Enter a value or leave blank to accept the (default), and press <ENTER>.
Press ^C at any time to quit.

project name (gcp-mlflow-cloud-run): <YOUR PROJECT NAME>
project description (A minimal Google Cloud TypeScript Pulumi program): Serverless MLflow in Google Cloud Run 
Created project 'gcp-mlflow-cloud-run'

Please enter your desired stack name.
To create a stack in an organization, use the format <org-name>/<stack-name> (e.g. `acmecorp/dev`).
stack name (dev): <YOUR STACK NAME>
Created stack 'dev'

gcp:project: The Google Cloud project to deploy into: <YOUR PROJECT ID>
Saved config

Installing dependencies...

[... omitted ...]

Your new project is ready to go! ?

To perform an initial deployment, run `pulumi up`
        

Pulumi uses these questions to generate the initial project structure, set up all required TypeScript dependencies, and configuration for a new stack , the basic building block of every Pulumi program.

Before we can deploy the stack to GCP, we need to set the default region (e.g., europe-west3) in the stack config, so that all regional cloud resources are created in the right location:

$ pulumi config set gcp:region "<region>"        

As suggested by the wizard, running pulumi preview serves as a quick sanity check for your setup. If you see any errors here, address them before proceeding with the next steps.

$ pulumi preview
Previewing update (dev)

View in Browser (Ctrl+O): [...]

     Type                   Name                      Plan       
 +   pulumi:pulumi:Stack    gcp-mlflow-cloud-run-dev  create     
 +   └─ gcp:storage:Bucket  my-bucket                 create     

Outputs:
    bucketName: output<string>

Resources:
    + 2 to create        

That’s a promising start!
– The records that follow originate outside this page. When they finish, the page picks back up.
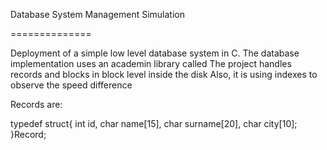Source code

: Database System Management Simulation

==============

Deployment of a simple low level database system in C. The database implementation uses an academin library
called 
The project handles records and blocks in block level inside the disk
Also, it is using indexes to observe the speed difference

Records are:

typedef struct{
  int id,
  char name[15],
  char surname[20],
  char city[10];
}Record;

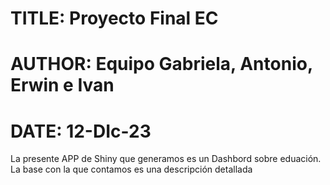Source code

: 
# TITLE: Proyecto Final EC
# AUTHOR: Equipo Gabriela, Antonio, Erwin e Ivan
# DATE: 12-DIc-23


La presente APP de Shiny que generamos es un Dashbord sobre eduación. La base con la que contamos es una descripción detallada 
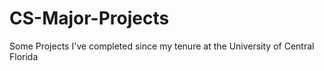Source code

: # CS-Major-Projects
Some Projects I've completed since my tenure at the University of Central Florida
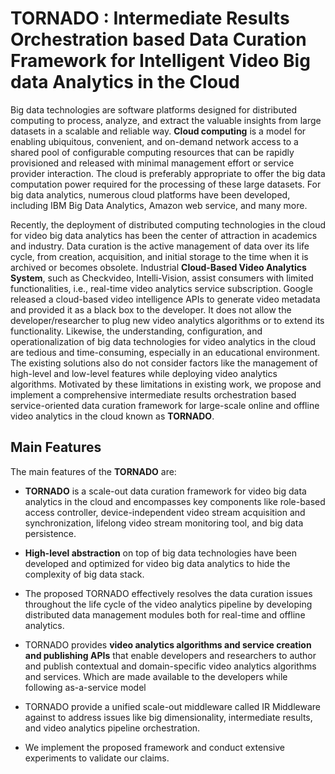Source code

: # TORNADO : Intermediate Results Orchestration based Data Curation Framework for Intelligent Video Big data Analytics in the Cloud

Big data technologies are software platforms designed for distributed computing to process, analyze, and extract the valuable insights from large datasets in a scalable and reliable way. **Cloud computing** is a model for enabling ubiquitous, convenient, and on-demand network access to a shared pool of configurable computing resources that can be rapidly provisioned and released with minimal management effort or service provider interaction. The cloud is preferably appropriate to offer the big data computation power required for the processing of these large datasets. For big data analytics, numerous cloud platforms have been developed, including IBM Big Data Analytics, Amazon web service, and many more. 

Recently, the deployment of distributed computing technologies in the cloud for video big data analytics has been the center of attraction in academics and industry. Data curation is the active management of data over its life cycle,  from creation, acquisition, and initial storage to the time when it is archived or becomes obsolete. Industrial **Cloud-Based Video Analytics System**, such as Checkvideo, Intelli-Vision, assist consumers with limited functionalities, i.e., real-time video analytics service subscription. Google released a cloud-based video intelligence APIs to generate video metadata  and provided it as a black box to the developer. It does not allow the developer/researcher to plug new video analytics algorithms or to extend its functionality. Likewise, the understanding, configuration, and operationalization of big data technologies for video analytics in the cloud are tedious and time-consuming, especially in an educational environment. The existing solutions also do not consider factors like the management of high-level and low-level features while deploying video analytics algorithms. Motivated by these limitations in existing work, we propose and implement a comprehensive intermediate results orchestration based service-oriented data curation framework for large-scale online and offline video analytics in the cloud known as **TORNADO**.

## Main Features

The main features of the **TORNADO** are: 
- **TORNADO** is a scale-out data curation framework for video big data analytics in the cloud and encompasses key components like role-based access controller, device-independent video stream acquisition and synchronization, lifelong video stream monitoring tool, and big data persistence. 

- **High-level abstraction** on top of big data technologies have been developed and optimized for video big data analytics to hide the complexity of big data stack.
    
 - The proposed TORNADO effectively resolves the data curation issues throughout the life cycle of the video analytics pipeline by developing distributed data management modules both for real-time and offline analytics.
    
- TORNADO provides **video analytics algorithms and service creation and publishing APIs** that enable developers and researchers to author and publish contextual and domain-specific video analytics algorithms and services. Which are made available to the developers while following as-a-service model 
    
- TORNADO provide a unified scale-out middleware called IR Middleware against to address issues like big dimensionality, intermediate results, and video analytics pipeline orchestration. 

- We implement the proposed framework and conduct extensive experiments to validate our claims.
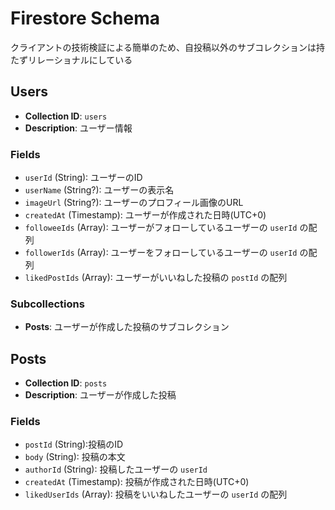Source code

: # Firestore Schema

クライアントの技術検証による簡単のため、自投稿以外のサブコレクションは持たずリレーショナルにしている

## Users

- **Collection ID**: `users`
- **Description**: ユーザー情報

### Fields

- `userId` (String): ユーザーのID
- `userName` (String?): ユーザーの表示名
- `imageUrl` (String?): ユーザーのプロフィール画像のURL
- `createdAt` (Timestamp): ユーザーが作成された日時(UTC+0)
- `followeeIds` (Array): ユーザーがフォローしているユーザーの `userId` の配列
- `followerIds` (Array): ユーザーをフォローしているユーザーの `userId` の配列
- `likedPostIds` (Array): ユーザーがいいねした投稿の `postId` の配列

### Subcollections

- **Posts**: ユーザーが作成した投稿のサブコレクション

## Posts

- **Collection ID**: `posts`
- **Description**: ユーザーが作成した投稿

### Fields

- `postId` (String):投稿のID
- `body` (String): 投稿の本文
- `authorId` (String): 投稿したユーザーの `userId`
- `createdAt` (Timestamp): 投稿が作成された日時(UTC+0)
- `likedUserIds` (Array): 投稿をいいねしたユーザーの `userId` の配列
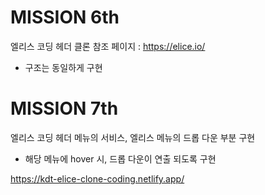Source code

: # MISSION 6th
엘리스 코딩 헤더 클론
참조 페이지 : https://elice.io/

- 구조는 동일하게 구현

# MISSION 7th
엘리스 코딩 헤더 메뉴의 서비스, 엘리스 메뉴의 드롭 다운 부분 구현

- 해당 메뉴에 hover 시, 드롭 다운이 연출 되도록 구현


https://kdt-elice-clone-coding.netlify.app/
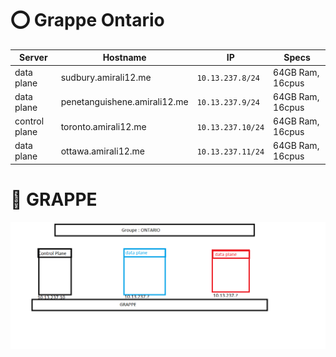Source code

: # :o: Grappe Ontario

| Server        | Hostname                      |  IP               | Specs                 |
|---------------|-------------------------------|-------------------|-----------------------|
| data plane    | sudbury.amirali12.me          | `10.13.237.8/24`   | 64GB Ram,      16cpus |
| data plane    | penetanguishene.amirali12.me  | `10.13.237.9/24`   | 64GB Ram,      16cpus |
| control plane | toronto.amirali12.me          | `10.13.237.10/24`  | 64GB Ram,      16cpus |
| data plane    | ottawa.amirali12.me           | `10.13.237.11/24`  | 64GB Ram,      16cpus |


# 🍇 GRAPPE 
![image](grappe.png)


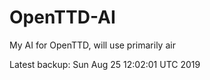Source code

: # OpenTTD-AI
My AI for OpenTTD, will use primarily air

Latest backup: Sun Aug 25 12:02:01 UTC 2019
Now, let’s remove the my-bucket resource from the index.ts file (which was put there by the project template) since we are ready to define our resources from scratch in the next steps.

?? Throughout the rest of this article, all code snippets in the text refer to the index.ts file (add them at the end of the file), unless otherwise mentioned.

Enabling Google Cloud Service APIs

Before we can move ahead and define the actual resources for the MLflow deployment, we need to prepare the Google Cloud project: Only a few Google Cloud services are enabled by default in a newly created GCP project, most other Cloud APIs need to be enabled before these services and their functionality become usable.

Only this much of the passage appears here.